Excerpts from a dataset:

━━━━━━━━

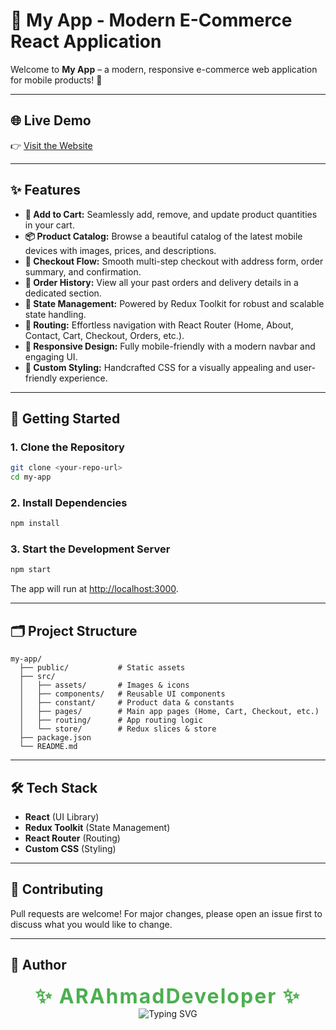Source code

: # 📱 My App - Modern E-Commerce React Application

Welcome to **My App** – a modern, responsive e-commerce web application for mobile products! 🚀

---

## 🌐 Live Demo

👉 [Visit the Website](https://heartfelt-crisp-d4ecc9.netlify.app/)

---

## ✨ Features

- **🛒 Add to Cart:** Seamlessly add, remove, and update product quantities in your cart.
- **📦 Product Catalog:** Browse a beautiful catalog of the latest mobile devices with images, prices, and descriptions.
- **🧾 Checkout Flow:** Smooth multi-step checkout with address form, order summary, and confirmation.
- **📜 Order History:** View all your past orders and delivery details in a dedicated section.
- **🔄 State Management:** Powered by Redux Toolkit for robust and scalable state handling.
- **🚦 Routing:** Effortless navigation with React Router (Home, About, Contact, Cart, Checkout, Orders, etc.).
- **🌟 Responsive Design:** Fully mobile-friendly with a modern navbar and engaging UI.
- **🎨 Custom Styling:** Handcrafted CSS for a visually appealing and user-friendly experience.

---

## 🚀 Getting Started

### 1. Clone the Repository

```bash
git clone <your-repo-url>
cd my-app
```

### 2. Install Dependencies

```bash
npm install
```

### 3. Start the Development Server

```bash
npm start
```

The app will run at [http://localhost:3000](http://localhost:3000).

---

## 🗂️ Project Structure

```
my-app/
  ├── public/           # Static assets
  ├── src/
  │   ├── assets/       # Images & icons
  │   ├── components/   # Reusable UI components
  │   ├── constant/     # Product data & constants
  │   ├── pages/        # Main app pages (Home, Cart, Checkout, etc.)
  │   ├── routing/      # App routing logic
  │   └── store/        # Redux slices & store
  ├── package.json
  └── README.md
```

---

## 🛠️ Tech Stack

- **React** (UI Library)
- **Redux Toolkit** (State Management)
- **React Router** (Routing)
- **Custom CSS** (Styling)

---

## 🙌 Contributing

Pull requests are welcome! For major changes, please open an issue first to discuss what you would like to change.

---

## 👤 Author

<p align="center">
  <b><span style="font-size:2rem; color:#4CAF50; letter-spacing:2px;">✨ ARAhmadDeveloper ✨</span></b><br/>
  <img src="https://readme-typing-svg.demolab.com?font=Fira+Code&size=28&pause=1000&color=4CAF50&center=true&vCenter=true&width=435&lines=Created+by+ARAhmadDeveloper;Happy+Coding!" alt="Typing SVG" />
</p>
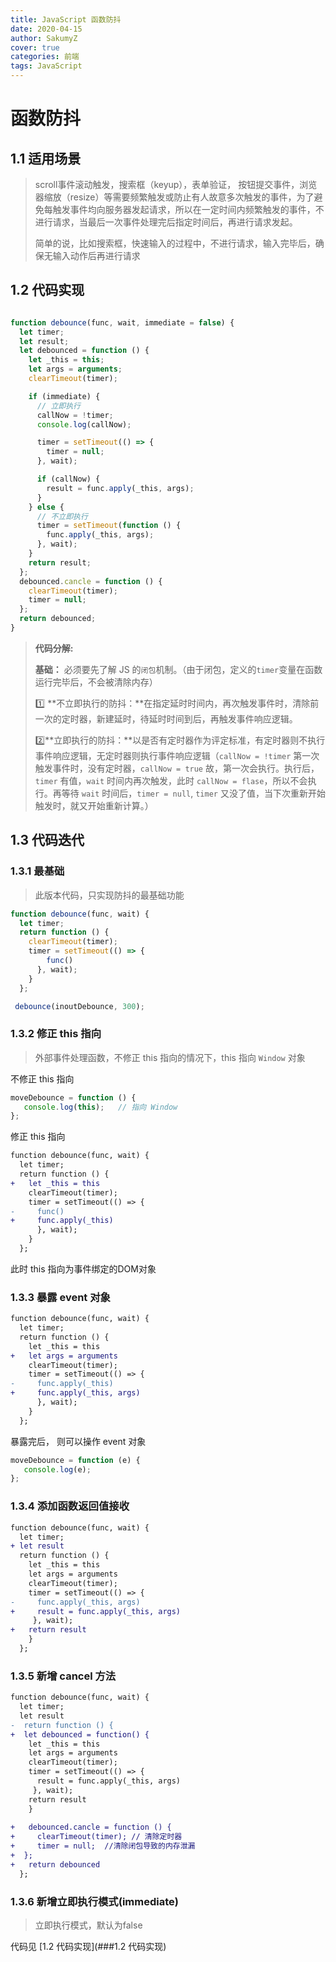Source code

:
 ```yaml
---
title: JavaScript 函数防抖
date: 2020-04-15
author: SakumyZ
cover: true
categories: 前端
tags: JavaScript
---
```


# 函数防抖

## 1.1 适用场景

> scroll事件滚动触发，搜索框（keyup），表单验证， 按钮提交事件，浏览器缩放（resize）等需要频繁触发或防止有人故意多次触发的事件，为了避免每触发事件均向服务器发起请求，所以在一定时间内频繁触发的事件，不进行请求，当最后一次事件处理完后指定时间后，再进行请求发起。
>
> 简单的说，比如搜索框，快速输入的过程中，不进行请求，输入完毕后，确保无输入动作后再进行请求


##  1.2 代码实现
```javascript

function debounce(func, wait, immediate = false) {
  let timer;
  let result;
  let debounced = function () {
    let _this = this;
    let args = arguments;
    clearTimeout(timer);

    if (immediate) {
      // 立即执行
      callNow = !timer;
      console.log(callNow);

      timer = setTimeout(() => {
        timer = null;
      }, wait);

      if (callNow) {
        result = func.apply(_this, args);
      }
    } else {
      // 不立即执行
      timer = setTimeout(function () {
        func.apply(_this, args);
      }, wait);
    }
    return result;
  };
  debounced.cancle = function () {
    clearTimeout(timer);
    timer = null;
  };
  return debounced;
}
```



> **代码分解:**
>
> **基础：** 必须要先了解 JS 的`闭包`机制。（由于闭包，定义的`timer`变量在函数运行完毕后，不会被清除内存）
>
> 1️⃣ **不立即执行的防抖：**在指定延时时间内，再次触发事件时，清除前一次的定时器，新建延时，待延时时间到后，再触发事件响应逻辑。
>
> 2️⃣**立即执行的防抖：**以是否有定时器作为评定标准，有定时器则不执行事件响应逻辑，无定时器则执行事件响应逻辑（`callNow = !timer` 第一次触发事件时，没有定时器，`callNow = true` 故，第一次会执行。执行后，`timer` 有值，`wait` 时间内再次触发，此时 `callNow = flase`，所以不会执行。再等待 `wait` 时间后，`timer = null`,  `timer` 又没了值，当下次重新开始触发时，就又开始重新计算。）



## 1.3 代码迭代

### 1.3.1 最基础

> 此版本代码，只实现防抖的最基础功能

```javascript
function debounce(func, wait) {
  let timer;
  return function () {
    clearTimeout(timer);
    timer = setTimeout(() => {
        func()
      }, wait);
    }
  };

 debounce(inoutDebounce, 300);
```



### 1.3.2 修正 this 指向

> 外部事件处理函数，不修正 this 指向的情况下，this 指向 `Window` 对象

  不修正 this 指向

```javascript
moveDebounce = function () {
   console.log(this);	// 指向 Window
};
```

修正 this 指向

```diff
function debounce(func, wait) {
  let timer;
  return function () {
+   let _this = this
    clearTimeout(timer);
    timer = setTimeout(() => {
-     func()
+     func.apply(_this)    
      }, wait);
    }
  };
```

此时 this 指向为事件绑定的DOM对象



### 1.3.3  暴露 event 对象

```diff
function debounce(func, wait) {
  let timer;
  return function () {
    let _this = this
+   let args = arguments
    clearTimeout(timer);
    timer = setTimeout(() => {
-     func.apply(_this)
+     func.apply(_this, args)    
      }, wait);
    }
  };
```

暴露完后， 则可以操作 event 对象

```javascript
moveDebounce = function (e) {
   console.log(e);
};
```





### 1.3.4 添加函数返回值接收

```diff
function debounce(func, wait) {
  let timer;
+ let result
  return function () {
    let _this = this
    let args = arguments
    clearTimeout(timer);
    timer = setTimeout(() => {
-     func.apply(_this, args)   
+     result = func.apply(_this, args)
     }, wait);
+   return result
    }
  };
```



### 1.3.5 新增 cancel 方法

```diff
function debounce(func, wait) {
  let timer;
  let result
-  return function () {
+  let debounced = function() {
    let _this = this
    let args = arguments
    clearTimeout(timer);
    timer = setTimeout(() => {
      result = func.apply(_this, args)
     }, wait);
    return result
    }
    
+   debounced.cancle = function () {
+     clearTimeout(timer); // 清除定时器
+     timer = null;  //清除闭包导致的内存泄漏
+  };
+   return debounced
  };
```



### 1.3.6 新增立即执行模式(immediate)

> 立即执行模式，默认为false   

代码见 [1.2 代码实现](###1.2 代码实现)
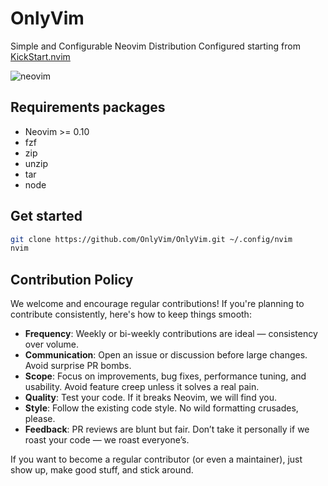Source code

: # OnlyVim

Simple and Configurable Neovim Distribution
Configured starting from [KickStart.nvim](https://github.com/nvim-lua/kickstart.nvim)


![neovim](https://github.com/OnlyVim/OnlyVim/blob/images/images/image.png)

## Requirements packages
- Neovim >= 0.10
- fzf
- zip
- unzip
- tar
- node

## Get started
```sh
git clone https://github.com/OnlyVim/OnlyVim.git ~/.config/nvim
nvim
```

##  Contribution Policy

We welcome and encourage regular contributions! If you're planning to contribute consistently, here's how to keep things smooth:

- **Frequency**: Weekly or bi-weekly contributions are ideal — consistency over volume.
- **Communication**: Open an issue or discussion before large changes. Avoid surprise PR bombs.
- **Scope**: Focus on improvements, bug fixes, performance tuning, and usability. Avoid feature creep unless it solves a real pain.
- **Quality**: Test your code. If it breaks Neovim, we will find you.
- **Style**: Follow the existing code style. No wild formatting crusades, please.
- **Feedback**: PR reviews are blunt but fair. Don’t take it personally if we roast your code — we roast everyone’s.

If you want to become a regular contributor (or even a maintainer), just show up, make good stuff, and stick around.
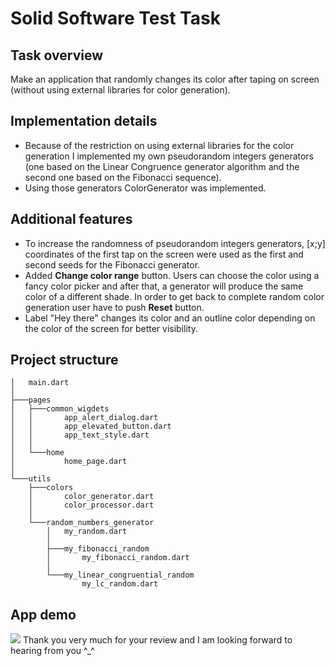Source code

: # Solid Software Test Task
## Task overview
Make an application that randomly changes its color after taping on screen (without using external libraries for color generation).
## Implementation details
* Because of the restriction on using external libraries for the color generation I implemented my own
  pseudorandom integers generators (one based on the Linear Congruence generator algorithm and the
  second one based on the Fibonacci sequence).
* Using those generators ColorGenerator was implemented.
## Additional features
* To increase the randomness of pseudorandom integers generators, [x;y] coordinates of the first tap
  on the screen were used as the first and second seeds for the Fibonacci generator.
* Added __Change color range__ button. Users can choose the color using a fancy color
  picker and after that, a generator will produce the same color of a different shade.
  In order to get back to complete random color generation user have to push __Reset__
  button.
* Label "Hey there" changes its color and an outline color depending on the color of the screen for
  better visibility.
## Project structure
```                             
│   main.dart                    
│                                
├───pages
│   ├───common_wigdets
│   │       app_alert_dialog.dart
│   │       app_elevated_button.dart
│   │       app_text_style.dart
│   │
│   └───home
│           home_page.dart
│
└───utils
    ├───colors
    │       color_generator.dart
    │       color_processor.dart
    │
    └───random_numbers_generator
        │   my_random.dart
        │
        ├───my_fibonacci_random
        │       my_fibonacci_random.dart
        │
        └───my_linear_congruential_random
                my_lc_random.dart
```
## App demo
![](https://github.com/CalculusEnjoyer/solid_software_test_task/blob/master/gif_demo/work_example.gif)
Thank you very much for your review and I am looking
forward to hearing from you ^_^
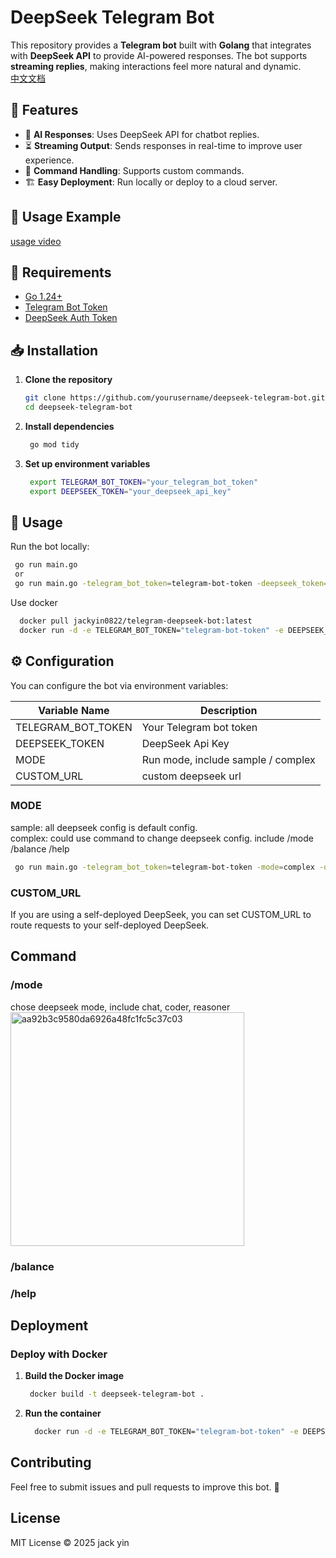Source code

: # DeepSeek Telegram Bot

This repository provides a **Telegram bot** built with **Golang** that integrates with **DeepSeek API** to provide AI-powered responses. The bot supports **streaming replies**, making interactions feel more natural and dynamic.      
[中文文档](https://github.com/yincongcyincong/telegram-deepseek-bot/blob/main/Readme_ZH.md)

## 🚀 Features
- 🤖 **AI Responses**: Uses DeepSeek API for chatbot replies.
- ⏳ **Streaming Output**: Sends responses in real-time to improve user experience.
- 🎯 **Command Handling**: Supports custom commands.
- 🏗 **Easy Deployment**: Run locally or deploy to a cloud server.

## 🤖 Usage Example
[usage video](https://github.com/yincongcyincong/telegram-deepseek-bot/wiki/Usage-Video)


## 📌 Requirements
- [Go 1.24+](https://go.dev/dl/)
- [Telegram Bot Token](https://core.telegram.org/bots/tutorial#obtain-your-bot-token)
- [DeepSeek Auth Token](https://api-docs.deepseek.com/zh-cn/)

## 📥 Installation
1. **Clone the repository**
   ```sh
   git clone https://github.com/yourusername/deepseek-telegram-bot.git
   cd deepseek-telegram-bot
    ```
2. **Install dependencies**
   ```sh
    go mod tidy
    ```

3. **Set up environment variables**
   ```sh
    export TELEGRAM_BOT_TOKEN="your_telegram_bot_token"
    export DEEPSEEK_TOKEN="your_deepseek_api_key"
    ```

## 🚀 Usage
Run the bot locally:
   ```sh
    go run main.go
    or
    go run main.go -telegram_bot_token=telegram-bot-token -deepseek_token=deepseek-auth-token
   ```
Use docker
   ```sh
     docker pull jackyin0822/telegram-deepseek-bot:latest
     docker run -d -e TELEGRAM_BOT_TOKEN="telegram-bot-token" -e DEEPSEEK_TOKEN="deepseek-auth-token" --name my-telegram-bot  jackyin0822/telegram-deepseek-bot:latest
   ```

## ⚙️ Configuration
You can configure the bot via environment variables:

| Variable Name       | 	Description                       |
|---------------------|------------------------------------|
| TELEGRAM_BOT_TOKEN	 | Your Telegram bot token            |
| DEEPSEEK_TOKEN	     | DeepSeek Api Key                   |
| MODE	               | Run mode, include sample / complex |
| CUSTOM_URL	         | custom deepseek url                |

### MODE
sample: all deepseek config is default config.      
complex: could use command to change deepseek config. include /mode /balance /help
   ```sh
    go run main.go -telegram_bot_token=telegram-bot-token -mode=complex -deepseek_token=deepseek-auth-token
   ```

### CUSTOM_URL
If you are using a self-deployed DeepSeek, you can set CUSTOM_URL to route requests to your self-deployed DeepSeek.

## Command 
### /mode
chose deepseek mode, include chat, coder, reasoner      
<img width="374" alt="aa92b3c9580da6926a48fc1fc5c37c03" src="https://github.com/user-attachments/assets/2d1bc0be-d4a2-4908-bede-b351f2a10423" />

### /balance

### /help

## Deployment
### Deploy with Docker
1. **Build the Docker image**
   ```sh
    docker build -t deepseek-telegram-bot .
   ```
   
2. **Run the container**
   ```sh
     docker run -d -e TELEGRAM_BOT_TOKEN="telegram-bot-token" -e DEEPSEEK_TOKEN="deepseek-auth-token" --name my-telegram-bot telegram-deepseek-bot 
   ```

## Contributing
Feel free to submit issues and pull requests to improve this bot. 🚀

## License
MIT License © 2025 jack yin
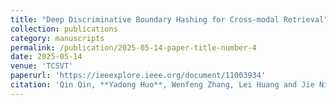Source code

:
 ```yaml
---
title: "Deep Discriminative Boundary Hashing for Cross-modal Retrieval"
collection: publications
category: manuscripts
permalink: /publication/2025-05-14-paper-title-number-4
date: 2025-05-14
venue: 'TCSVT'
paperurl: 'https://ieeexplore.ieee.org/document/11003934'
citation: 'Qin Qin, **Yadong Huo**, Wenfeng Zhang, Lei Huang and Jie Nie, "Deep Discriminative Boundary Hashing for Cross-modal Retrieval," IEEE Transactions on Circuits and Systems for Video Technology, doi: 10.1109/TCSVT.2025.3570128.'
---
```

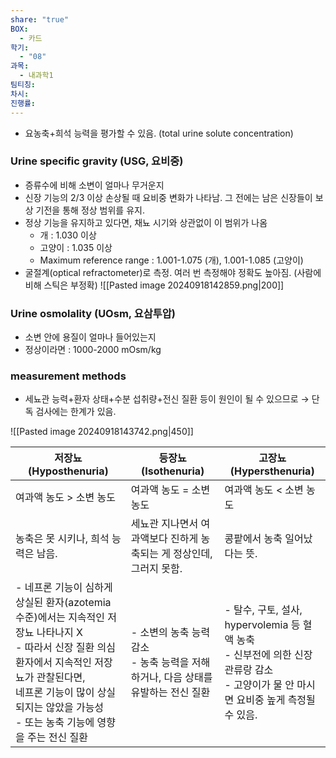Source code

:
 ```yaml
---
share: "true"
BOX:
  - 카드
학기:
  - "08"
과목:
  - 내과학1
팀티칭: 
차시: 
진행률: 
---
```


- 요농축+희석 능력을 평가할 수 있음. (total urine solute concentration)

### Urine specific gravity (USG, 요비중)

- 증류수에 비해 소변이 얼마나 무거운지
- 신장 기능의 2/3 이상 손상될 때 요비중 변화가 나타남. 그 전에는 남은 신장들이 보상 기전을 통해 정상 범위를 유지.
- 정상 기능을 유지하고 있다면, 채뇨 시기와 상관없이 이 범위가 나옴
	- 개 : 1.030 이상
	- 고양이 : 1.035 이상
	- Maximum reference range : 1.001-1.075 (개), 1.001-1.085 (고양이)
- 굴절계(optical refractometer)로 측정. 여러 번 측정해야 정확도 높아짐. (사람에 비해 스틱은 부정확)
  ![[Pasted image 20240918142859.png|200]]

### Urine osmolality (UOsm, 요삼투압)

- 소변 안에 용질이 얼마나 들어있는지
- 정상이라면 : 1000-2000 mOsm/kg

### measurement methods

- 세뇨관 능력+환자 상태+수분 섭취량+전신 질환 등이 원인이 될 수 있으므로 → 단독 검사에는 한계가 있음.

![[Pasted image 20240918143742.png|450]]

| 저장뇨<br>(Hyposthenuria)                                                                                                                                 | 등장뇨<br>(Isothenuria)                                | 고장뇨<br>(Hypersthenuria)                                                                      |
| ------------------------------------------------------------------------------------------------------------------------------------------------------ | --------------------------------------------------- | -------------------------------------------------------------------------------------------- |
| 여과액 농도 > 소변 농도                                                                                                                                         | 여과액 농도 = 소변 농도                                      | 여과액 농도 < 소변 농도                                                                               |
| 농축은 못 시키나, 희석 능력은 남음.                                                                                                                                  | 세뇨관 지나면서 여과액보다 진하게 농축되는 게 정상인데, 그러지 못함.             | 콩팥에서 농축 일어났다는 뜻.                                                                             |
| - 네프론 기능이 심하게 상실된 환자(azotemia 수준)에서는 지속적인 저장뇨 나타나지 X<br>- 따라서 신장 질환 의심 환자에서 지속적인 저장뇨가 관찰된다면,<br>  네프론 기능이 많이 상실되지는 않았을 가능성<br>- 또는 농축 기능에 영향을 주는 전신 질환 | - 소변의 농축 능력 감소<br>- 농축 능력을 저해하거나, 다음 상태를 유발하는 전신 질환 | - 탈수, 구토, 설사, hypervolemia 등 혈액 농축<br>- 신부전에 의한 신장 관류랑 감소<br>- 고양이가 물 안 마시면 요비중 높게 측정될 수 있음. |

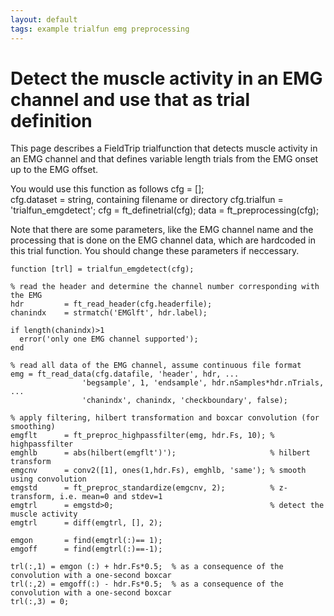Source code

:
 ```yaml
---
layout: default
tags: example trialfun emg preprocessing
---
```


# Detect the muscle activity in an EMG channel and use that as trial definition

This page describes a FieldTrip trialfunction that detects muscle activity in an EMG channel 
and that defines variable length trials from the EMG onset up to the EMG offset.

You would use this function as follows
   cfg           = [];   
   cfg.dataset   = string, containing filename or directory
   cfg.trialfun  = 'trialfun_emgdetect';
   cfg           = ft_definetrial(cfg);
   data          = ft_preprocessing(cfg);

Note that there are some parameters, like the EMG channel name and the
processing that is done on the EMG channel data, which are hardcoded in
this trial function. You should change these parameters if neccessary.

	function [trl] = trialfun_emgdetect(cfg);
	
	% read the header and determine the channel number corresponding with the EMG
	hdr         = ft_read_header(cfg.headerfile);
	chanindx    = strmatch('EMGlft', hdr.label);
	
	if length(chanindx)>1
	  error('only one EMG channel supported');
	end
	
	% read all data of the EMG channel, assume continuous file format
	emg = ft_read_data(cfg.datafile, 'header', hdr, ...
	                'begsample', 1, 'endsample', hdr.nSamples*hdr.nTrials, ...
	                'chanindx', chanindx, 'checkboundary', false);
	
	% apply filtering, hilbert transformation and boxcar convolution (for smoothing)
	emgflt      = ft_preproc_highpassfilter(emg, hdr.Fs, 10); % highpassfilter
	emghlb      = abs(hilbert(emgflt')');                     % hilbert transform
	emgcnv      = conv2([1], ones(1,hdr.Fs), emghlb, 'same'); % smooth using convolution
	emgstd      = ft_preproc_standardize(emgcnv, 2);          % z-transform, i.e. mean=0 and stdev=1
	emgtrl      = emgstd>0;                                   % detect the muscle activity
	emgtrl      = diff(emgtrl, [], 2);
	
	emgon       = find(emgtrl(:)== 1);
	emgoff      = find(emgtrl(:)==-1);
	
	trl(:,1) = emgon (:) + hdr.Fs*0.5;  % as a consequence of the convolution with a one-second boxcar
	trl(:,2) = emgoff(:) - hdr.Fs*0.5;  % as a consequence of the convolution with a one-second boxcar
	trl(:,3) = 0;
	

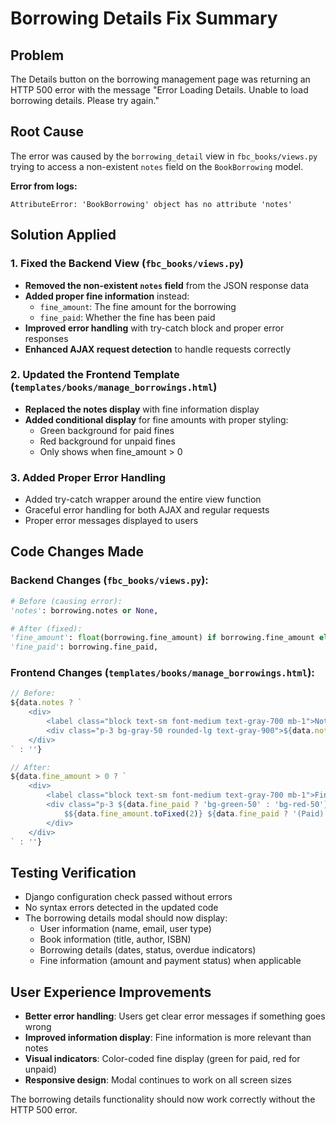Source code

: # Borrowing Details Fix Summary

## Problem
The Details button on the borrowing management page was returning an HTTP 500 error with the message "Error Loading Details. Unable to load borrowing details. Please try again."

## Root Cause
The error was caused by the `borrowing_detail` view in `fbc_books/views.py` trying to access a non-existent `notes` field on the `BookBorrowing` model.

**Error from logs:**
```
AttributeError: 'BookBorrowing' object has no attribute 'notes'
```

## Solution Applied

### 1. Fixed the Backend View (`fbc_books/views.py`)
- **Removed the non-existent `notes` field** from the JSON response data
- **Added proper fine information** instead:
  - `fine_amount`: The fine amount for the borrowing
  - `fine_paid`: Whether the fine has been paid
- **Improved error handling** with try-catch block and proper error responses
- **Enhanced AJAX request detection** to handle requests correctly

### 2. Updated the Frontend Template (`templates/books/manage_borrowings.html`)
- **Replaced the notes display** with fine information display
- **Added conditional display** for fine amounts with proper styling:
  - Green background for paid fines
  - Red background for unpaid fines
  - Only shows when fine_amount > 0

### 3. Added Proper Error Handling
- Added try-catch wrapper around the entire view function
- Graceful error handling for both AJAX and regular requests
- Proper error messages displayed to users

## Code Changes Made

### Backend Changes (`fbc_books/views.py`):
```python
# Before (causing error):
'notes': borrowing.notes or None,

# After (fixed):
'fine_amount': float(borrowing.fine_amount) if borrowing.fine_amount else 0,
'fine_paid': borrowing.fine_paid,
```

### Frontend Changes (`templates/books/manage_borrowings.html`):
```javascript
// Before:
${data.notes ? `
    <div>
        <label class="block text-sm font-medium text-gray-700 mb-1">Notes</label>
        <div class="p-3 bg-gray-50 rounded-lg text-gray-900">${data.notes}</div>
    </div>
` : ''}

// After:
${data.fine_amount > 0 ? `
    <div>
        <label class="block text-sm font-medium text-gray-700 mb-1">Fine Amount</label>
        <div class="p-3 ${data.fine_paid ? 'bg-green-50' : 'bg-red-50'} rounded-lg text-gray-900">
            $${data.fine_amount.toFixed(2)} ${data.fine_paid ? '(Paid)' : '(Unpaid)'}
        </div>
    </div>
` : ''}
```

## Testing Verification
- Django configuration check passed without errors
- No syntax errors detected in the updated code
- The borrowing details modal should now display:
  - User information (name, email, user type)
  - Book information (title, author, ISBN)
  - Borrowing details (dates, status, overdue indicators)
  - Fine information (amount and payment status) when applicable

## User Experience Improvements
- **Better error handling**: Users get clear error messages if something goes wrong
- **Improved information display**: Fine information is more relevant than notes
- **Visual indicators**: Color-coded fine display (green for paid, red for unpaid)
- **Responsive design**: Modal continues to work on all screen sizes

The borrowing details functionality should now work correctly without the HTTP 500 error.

━━━━━━━━

Search the entries for the string "Backend". Copy every line that has it.

Worked solution:
### 1. Fixed the Backend View (`fbc_books/views.py`)
### Backend Changes (`fbc_books/views.py`):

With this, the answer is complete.